Saved data entries –
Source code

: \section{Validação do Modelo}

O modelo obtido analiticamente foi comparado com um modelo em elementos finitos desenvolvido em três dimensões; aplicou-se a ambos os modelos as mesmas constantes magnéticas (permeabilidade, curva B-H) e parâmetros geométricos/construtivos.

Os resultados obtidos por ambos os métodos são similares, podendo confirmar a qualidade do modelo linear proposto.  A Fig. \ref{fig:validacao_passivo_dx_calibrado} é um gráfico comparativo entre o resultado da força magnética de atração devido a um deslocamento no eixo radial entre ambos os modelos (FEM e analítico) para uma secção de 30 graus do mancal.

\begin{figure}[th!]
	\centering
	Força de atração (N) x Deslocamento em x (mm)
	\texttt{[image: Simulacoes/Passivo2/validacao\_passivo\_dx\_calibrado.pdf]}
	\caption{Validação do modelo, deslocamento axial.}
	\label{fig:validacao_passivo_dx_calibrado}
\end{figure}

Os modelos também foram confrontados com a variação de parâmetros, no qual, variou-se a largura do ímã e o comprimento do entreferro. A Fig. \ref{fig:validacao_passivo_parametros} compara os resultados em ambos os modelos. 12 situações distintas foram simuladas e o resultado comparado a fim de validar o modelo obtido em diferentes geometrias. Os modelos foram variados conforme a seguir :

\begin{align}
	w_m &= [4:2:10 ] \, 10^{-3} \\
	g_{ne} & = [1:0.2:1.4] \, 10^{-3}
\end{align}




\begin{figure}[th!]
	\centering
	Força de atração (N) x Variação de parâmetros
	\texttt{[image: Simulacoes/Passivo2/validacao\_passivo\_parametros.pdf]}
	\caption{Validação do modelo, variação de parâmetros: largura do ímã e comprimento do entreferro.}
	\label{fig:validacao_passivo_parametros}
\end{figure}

--

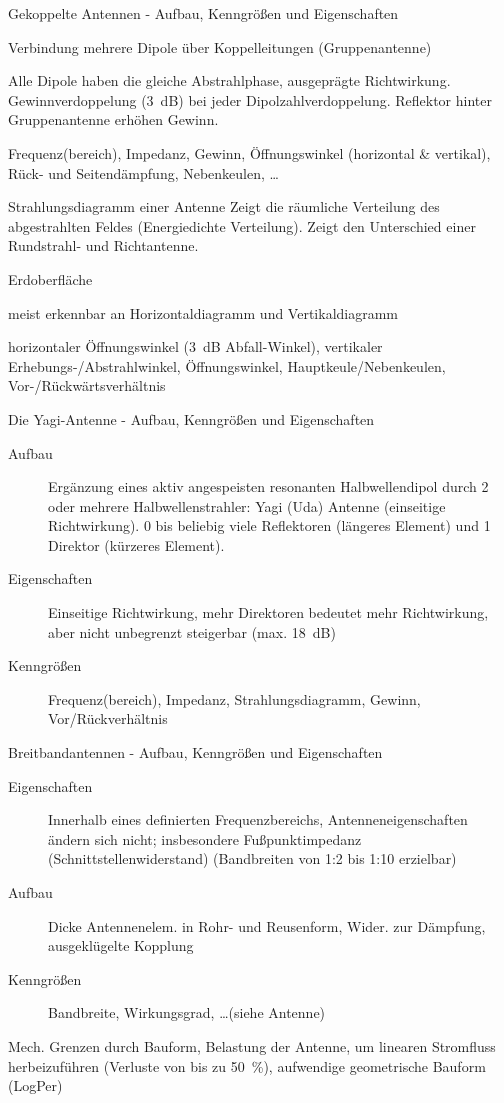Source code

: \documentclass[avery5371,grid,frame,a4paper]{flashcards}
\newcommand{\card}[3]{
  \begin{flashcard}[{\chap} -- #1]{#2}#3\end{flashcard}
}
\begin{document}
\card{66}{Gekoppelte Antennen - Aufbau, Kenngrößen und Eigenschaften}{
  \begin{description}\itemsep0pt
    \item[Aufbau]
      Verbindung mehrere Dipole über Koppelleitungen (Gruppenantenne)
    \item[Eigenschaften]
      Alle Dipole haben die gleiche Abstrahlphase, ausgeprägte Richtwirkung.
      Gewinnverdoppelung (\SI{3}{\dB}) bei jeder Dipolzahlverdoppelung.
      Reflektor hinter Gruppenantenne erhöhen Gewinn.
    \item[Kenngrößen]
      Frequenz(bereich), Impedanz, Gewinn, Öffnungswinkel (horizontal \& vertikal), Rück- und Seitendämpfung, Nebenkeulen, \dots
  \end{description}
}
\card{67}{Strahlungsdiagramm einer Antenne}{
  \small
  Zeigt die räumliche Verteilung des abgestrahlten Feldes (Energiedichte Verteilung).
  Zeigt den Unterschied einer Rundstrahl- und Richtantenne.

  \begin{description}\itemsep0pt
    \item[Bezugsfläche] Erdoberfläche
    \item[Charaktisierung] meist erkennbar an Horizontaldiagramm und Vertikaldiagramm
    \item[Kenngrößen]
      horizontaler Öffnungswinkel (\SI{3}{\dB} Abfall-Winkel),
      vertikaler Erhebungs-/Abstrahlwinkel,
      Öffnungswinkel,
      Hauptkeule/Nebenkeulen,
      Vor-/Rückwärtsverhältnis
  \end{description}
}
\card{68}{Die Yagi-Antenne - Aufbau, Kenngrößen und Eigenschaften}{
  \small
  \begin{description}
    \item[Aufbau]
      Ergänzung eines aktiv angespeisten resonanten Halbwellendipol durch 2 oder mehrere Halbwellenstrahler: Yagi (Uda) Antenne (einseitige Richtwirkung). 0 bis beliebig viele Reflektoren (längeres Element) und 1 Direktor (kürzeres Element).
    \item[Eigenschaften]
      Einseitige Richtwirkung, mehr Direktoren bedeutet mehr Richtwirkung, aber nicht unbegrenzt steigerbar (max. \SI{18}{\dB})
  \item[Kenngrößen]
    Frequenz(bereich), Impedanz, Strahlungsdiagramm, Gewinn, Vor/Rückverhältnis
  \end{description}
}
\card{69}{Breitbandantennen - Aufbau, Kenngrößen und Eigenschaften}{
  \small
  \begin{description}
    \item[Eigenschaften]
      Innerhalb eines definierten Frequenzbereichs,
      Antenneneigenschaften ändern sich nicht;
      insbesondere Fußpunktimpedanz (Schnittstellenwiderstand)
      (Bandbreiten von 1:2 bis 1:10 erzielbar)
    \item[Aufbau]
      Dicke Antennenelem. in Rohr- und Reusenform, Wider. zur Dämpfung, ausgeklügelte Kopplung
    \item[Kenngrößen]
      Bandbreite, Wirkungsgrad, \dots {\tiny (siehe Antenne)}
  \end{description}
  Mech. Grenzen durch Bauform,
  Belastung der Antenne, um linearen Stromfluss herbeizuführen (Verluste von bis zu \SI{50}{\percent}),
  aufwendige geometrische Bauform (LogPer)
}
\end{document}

EXERCISE –
All lines above in which the word "modelos" occurs should be identified and copied.

ANSWER TO THE EXERCISE –
O modelo obtido analiticamente foi comparado com um modelo em elementos finitos desenvolvido em três dimensões; aplicou-se a ambos os modelos as mesmas constantes magnéticas (permeabilidade, curva B-H) e parâmetros geométricos/construtivos.
Os resultados obtidos por ambos os métodos são similares, podendo confirmar a qualidade do modelo linear proposto.  A Fig. \ref{fig:validacao_passivo_dx_calibrado} é um gráfico comparativo entre o resultado da força magnética de atração devido a um deslocamento no eixo radial entre ambos os modelos (FEM e analítico) para uma secção de 30 graus do mancal.
Os modelos também foram confrontados com a variação de parâmetros, no qual, variou-se a largura do ímã e o comprimento do entreferro. A Fig. \ref{fig:validacao_passivo_parametros} compara os resultados em ambos os modelos. 12 situações distintas foram simuladas e o resultado comparado a fim de validar o modelo obtido em diferentes geometrias. Os modelos foram variados conforme a seguir :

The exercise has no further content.